==== Data extract ====

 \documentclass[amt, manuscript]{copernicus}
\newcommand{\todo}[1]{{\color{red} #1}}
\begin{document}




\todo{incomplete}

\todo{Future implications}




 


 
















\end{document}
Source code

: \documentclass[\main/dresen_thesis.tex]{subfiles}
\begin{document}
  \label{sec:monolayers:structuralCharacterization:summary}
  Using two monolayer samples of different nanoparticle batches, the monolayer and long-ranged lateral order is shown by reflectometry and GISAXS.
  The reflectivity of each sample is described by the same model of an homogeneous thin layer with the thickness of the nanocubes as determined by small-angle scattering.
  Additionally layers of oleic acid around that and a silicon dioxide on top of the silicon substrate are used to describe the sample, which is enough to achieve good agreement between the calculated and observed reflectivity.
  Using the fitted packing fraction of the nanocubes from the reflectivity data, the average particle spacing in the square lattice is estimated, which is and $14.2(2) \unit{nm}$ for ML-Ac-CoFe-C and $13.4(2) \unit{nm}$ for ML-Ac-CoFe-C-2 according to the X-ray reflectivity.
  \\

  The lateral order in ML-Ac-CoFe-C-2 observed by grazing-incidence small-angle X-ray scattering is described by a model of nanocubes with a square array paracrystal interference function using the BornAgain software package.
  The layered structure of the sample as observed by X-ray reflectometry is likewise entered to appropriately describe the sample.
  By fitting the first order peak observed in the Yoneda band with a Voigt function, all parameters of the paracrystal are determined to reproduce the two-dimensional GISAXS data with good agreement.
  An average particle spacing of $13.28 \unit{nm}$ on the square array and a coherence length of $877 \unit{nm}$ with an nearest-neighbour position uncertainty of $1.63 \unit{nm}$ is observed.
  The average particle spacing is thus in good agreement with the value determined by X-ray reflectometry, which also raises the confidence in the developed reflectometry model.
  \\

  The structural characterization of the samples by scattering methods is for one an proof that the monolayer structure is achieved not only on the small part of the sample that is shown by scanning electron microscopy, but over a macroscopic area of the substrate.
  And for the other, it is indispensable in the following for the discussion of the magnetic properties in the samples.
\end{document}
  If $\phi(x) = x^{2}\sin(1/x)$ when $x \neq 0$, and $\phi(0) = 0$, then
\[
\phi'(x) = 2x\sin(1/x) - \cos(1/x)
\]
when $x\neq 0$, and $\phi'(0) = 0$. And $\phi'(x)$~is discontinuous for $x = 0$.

====

Exactly as written, repeat the lines from the start of the listing through the line containing "An average particle", both included.

— Response to the exercise —
 \documentclass[amt, manuscript]{copernicus}
\newcommand{\todo}[1]{{\color{red} #1}}
\begin{document}




\todo{incomplete}

\todo{Future implications}




 


 
















\end{document}
Source code

: \documentclass[\main/dresen_thesis.tex]{subfiles}
\begin{document}
  \label{sec:monolayers:structuralCharacterization:summary}
  Using two monolayer samples of different nanoparticle batches, the monolayer and long-ranged lateral order is shown by reflectometry and GISAXS.
  The reflectivity of each sample is described by the same model of an homogeneous thin layer with the thickness of the nanocubes as determined by small-angle scattering.
  Additionally layers of oleic acid around that and a silicon dioxide on top of the silicon substrate are used to describe the sample, which is enough to achieve good agreement between the calculated and observed reflectivity.
  Using the fitted packing fraction of the nanocubes from the reflectivity data, the average particle spacing in the square lattice is estimated, which is and $14.2(2) \unit{nm}$ for ML-Ac-CoFe-C and $13.4(2) \unit{nm}$ for ML-Ac-CoFe-C-2 according to the X-ray reflectivity.
  \\

  The lateral order in ML-Ac-CoFe-C-2 observed by grazing-incidence small-angle X-ray scattering is described by a model of nanocubes with a square array paracrystal interference function using the BornAgain software package.
  The layered structure of the sample as observed by X-ray reflectometry is likewise entered to appropriately describe the sample.
  By fitting the first order peak observed in the Yoneda band with a Voigt function, all parameters of the paracrystal are determined to reproduce the two-dimensional GISAXS data with good agreement.
  An average particle spacing of $13.28 \unit{nm}$ on the square array and a coherence length of $877 \unit{nm}$ with an nearest-neighbour position uncertainty of $1.63 \unit{nm}$ is observed.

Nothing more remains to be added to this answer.